Currently, we have about 1500 square feet of useable space. We're laying the mats down on Saturday, but in my opinion, the room is still too bare. I would love to go all artsy and paint the walls with something martial arts related, but that's not in the budget right now. Still, I want to make the space have more of a dojo-esque feel. I'm thinking of keeping it simple and clean looking.

I've been thinking about hanging up an American flag and a white board to the walls, but that's all I've got so far. I'm looking for other ideas - not just decoration ideas, but other things that would be good to have in a martial arts dojo. Chairs for parents, storage space for shoes, etc. Maybe a belt rack to display the order of belts. Things like that. We teach Tae Kwon Do if that helps.

Any suggestions or examples of what you have in your dojo/dojang/school are welcome an much appreciated!


----------



## Gnarlie

Charge a nominal fee for classes, specify that the club is not for profit and plough the money you collect back into the facility.

Get full matting and then in no particular order a kick bag, big pads, floppy mitts, chest protectors, a BOB, wall mirrors, breaking boards, and THEN the belt rack. Go for functionality first. People don't mind paying if they see where the money goes and it makes an awesome shared training experience.

Gnarlie


----------



## rlobrecht

Have a painting day. Ask your students to donate paint, equipment, and their time.


----------



## harlan

Do you already have areas for changing and gear storage? If not, I'd partition off an area for that in anticipation of seminars, belt-testing, etc. You don't want the place cluttered up when you have guests for events.

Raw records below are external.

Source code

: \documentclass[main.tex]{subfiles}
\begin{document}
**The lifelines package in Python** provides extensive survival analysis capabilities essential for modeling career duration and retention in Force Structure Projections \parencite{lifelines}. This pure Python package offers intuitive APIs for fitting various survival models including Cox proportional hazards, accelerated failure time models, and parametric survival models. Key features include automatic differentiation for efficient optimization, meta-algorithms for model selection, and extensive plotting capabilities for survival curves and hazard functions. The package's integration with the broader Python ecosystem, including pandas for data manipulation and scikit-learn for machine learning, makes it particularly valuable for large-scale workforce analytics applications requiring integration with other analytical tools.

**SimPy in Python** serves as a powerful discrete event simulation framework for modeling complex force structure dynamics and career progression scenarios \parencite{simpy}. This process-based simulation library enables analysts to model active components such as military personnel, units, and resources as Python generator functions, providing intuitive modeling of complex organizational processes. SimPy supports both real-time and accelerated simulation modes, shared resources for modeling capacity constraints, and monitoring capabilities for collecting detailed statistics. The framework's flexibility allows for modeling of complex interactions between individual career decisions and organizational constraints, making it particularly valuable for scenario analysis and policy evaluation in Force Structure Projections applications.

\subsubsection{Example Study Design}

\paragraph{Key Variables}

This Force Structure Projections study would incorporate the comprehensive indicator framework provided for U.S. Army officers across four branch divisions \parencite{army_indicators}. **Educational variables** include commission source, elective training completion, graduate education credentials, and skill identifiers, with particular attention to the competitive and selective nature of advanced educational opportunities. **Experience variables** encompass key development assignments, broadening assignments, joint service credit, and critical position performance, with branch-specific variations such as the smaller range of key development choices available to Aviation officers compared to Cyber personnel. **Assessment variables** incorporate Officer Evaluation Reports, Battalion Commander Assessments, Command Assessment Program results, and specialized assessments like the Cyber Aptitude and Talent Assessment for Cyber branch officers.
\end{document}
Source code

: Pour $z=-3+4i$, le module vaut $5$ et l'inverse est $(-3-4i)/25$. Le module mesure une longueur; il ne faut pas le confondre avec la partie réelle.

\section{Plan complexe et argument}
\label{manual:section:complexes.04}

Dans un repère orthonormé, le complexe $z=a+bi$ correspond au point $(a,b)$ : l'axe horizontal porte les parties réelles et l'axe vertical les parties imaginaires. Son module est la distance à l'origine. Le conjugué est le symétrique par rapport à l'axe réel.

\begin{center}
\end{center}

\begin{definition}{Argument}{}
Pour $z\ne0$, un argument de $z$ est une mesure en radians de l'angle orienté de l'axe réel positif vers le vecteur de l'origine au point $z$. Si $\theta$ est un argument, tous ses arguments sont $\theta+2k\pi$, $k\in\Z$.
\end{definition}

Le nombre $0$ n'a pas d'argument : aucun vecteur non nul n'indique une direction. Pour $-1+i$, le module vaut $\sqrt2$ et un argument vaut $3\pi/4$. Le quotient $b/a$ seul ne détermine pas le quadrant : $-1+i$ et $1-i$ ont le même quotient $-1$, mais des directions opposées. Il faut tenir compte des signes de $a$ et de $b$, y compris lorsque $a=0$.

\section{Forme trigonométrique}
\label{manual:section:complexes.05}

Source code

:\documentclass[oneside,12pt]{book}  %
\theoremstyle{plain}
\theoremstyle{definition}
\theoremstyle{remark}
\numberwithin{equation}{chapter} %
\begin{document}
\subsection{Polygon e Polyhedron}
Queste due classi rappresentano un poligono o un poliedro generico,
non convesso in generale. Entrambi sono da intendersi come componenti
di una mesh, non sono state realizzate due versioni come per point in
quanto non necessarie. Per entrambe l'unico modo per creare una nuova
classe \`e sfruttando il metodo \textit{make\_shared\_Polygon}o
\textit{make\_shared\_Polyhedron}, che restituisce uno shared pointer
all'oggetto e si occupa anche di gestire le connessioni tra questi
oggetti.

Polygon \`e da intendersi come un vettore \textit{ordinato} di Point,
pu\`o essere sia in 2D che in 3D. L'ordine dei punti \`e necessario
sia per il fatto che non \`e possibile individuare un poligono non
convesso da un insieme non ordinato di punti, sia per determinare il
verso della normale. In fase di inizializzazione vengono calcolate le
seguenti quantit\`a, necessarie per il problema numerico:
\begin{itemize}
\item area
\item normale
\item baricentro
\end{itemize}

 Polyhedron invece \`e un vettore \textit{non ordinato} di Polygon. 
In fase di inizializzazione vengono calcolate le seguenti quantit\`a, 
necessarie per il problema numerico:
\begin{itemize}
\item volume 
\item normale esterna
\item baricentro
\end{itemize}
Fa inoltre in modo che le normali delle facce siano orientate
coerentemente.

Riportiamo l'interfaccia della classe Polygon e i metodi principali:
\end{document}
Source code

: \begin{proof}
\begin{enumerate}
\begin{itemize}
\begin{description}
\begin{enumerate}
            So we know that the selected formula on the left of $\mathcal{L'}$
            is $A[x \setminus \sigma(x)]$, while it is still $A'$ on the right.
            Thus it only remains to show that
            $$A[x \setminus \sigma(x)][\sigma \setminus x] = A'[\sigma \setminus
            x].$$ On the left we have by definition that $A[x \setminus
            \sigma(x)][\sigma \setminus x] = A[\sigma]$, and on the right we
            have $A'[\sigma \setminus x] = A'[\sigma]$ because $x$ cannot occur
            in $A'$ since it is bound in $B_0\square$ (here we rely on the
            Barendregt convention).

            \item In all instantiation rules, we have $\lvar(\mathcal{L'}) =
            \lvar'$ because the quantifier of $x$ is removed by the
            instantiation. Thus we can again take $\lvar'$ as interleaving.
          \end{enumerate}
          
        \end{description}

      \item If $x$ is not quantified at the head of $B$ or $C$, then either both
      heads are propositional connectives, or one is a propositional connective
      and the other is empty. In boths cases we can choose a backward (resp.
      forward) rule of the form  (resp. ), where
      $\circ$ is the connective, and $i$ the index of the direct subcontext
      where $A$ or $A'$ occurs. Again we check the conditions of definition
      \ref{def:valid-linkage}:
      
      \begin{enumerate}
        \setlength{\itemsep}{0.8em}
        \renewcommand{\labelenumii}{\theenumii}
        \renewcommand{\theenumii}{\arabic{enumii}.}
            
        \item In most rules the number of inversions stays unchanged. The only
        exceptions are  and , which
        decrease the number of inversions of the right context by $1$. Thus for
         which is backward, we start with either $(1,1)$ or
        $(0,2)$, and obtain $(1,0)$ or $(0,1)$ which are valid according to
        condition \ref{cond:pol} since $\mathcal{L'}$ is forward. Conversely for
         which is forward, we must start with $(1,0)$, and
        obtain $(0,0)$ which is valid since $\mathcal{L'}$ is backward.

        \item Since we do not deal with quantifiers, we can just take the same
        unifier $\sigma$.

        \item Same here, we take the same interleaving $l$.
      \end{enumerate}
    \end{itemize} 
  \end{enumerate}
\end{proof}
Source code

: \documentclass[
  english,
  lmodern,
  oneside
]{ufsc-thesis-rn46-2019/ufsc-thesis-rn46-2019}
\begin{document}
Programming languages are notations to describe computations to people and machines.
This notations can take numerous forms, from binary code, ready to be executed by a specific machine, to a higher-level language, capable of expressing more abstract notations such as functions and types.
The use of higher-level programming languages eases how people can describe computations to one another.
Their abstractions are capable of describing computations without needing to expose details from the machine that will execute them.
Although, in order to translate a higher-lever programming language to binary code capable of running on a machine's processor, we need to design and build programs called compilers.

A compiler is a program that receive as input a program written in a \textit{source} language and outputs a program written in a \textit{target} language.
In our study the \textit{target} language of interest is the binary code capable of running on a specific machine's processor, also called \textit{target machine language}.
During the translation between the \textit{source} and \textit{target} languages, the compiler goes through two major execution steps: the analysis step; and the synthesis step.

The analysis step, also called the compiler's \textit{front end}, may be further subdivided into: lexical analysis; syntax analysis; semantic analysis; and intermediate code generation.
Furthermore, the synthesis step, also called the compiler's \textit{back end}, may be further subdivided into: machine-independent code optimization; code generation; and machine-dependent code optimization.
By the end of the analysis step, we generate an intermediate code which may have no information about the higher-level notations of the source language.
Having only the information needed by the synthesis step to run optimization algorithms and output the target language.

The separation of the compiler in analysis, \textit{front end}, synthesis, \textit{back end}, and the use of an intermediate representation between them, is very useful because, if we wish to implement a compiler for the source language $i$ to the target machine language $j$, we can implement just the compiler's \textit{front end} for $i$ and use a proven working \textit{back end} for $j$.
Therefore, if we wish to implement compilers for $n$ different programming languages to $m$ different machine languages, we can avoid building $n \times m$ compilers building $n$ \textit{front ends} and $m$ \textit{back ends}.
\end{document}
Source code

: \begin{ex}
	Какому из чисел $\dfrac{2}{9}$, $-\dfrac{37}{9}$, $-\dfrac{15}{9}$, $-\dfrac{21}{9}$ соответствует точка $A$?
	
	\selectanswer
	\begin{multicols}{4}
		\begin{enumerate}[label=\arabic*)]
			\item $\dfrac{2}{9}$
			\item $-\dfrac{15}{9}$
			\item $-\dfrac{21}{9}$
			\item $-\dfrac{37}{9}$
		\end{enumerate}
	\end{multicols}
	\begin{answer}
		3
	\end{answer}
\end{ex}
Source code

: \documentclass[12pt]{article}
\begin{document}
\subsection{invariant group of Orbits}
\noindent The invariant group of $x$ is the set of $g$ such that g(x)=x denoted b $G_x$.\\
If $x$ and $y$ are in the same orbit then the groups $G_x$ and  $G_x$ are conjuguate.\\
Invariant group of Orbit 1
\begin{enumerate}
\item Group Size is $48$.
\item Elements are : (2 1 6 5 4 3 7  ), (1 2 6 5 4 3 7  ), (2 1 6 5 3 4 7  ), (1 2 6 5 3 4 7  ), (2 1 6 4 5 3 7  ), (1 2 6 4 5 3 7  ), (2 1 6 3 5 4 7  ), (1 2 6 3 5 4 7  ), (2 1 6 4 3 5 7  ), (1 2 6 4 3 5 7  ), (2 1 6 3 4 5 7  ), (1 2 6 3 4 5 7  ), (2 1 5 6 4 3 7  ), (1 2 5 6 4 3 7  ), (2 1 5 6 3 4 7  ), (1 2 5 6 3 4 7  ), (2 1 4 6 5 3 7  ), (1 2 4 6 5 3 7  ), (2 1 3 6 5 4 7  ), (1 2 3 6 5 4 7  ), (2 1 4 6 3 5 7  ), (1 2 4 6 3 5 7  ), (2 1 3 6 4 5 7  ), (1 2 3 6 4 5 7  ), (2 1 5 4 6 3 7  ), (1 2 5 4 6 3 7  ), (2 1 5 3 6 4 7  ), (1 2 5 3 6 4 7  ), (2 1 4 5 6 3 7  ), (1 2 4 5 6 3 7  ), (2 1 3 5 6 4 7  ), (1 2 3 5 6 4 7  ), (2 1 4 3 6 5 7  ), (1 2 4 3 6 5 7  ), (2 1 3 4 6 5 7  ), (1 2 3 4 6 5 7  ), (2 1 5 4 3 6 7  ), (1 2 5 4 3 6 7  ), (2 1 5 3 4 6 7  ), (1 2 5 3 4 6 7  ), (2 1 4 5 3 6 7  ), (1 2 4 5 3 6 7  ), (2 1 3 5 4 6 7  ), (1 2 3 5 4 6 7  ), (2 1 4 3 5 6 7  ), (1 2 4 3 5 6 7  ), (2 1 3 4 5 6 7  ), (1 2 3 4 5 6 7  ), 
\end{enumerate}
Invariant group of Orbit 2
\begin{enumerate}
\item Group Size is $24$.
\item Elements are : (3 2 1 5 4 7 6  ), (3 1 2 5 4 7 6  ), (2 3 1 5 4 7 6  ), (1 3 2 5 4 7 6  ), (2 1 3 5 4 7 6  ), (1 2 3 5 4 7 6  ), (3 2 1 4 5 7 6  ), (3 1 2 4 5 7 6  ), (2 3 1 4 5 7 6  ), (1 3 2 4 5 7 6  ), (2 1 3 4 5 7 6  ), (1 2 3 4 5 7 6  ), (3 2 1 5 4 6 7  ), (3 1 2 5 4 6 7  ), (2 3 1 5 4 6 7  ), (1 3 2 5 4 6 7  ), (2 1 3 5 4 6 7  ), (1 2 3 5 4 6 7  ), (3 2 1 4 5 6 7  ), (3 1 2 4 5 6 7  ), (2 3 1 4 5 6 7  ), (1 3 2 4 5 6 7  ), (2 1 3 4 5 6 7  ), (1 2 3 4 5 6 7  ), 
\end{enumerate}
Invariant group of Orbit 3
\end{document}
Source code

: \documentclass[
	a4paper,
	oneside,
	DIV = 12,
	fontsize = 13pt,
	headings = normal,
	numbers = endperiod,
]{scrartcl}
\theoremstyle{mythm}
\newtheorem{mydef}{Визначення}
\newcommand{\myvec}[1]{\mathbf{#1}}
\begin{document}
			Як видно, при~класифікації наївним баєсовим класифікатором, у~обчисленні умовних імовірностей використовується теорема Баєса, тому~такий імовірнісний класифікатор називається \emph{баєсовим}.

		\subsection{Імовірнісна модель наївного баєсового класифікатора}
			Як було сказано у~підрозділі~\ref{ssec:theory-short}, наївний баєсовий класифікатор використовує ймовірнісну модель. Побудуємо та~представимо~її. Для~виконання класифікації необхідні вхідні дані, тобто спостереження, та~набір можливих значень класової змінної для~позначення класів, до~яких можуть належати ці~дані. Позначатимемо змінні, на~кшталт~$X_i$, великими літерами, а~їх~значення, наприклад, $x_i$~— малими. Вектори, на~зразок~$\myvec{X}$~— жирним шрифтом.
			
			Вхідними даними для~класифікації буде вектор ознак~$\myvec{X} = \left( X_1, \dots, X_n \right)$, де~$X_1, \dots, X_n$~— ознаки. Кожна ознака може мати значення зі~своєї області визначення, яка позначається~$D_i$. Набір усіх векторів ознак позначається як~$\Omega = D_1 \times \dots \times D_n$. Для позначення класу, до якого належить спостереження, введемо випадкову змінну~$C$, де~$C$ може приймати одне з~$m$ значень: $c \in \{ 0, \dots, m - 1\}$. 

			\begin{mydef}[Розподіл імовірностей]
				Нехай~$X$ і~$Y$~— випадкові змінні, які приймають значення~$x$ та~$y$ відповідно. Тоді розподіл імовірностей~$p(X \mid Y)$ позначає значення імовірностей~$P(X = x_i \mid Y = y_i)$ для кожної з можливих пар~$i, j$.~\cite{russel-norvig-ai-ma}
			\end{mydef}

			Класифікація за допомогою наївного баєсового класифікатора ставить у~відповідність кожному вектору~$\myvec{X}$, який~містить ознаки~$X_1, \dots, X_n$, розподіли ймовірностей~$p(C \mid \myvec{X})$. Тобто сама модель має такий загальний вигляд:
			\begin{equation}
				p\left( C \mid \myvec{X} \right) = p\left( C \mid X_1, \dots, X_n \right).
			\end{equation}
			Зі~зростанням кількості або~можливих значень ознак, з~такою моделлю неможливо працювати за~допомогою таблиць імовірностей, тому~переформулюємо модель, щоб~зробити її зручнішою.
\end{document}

A well-maintained section for notices, schedules, and school tournaments (if you do them). Again, I personally don't like clutter as it's unprofessional looking/a turn-off to potential students. Also, once you establish goals for obtaining equipment, it wouldn't hurt to keep the fund-raising/progress towards them posted.


----------



## CrimsonPhoenix

Gnarlie said:
			
		

> Charge a nominal fee for classes, specify that the club is not for  profit and plough the money you collect back into the facility.
> 
> Get full matting and then in no particular order a kick bag, big pads,  floppy mitts, chest protectors, a BOB, wall mirrors, breaking boards,  and THEN the belt rack. Go for functionality first. People don't mind  paying if they see where the money goes and it makes an awesome shared  training experience.



We already have a good amount of gear, so that's not an issue. We have a BOB, two free-standing kicking bags, two hanging bags, several targets, two blockers, foldout mats for falling/takedowns, and our puzzle mats for the space just came in today.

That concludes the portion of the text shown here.